Always one for the next challenge, what are your long term goals since you have presumably achieved one of them already at BP in your new position?

I believe in continuous growth, I am young and the future looks fantastic. I intend to put my head down and enjoy what I have today, while making a meaningful contribution to others people’s lives and to be an inspiration.

The Fourth Industrial Revolution and AI have been stealing the headlines of late, are you excited about the possibilities or quietly cautious about the job loss component?

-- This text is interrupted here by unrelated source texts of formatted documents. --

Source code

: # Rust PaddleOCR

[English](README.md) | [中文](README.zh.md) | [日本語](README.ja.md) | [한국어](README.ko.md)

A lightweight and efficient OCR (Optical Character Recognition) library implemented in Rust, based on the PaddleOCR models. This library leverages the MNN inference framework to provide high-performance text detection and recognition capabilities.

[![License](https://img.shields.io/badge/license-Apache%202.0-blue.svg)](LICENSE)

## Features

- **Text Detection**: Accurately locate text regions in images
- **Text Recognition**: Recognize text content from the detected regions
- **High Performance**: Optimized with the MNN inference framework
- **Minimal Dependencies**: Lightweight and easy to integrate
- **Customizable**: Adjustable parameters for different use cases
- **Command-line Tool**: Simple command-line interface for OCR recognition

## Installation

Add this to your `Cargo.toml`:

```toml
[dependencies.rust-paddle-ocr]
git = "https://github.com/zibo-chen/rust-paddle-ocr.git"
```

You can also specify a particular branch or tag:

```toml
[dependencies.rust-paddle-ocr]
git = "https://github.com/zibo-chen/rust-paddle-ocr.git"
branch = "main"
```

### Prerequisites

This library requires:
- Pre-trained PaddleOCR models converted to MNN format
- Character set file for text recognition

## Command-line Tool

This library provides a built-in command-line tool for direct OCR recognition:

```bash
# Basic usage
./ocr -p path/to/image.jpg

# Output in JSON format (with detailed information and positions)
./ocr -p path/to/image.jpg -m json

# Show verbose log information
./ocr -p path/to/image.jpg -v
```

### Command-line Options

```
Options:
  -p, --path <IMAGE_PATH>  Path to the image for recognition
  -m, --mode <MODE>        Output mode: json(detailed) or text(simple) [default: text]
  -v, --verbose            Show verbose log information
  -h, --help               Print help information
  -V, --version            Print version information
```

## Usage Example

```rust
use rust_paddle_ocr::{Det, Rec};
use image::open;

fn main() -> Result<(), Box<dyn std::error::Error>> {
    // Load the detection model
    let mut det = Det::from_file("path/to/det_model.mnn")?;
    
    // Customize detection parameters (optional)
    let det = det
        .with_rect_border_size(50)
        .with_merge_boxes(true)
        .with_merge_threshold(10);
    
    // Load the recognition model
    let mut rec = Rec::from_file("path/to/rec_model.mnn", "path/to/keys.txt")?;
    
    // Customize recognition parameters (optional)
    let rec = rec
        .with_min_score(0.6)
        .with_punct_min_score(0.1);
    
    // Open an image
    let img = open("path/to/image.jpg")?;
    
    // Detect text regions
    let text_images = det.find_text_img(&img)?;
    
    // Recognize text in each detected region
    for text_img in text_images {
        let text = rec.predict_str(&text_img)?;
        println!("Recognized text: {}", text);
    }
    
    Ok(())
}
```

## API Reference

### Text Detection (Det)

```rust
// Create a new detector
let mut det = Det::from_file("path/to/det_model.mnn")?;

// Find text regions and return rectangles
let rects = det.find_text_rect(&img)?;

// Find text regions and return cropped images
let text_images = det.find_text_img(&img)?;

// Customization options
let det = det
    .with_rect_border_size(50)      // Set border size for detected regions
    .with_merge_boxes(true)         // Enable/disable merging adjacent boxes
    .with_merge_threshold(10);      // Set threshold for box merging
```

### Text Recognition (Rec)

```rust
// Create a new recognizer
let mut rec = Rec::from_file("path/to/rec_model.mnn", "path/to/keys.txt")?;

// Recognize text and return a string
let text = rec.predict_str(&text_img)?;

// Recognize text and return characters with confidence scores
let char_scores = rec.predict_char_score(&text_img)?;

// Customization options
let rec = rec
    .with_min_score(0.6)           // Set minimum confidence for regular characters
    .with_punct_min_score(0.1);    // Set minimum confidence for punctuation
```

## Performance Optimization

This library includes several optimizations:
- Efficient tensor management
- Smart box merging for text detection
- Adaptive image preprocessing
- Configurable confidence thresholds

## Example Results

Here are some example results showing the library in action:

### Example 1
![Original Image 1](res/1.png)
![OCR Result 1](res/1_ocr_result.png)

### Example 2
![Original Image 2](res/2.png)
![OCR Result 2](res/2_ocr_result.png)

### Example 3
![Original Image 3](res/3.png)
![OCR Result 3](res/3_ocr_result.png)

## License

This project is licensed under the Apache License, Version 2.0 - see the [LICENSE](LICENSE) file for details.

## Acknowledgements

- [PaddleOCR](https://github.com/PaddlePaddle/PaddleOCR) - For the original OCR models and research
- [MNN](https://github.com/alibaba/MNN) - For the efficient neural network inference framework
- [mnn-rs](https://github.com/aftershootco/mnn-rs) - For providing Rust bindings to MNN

The reality is all industries are going to be affected by Fourth Industrial Revolution. We have a huge focus on that and its very exciting and we’ll continue to share some of our strategies at a global level. But it is a phenomenal shift, and I tell my team that in the meantime we have a business to run and shape in order to continue to be sustainable while being able to adapt.Job loss and re-skilling: I think it will be a combination, and I am nervous about the implications for SA from a skills set and capability standpoint, and how we can ensure that we minimise the impact on employment. At BP we are already looking at where we can upskill and adapt to the change.

BP had a fantastic year in 2017 globally, showing a tidy profit margin to investors after a down year in 2016. What do you put the growth down to?

It’s due to all the investments upstream and downstream to remain at a competitive advantage, and to simplify and modernise the business.

Our retail and downstream portfolio has changed significantly and unlocked value for us.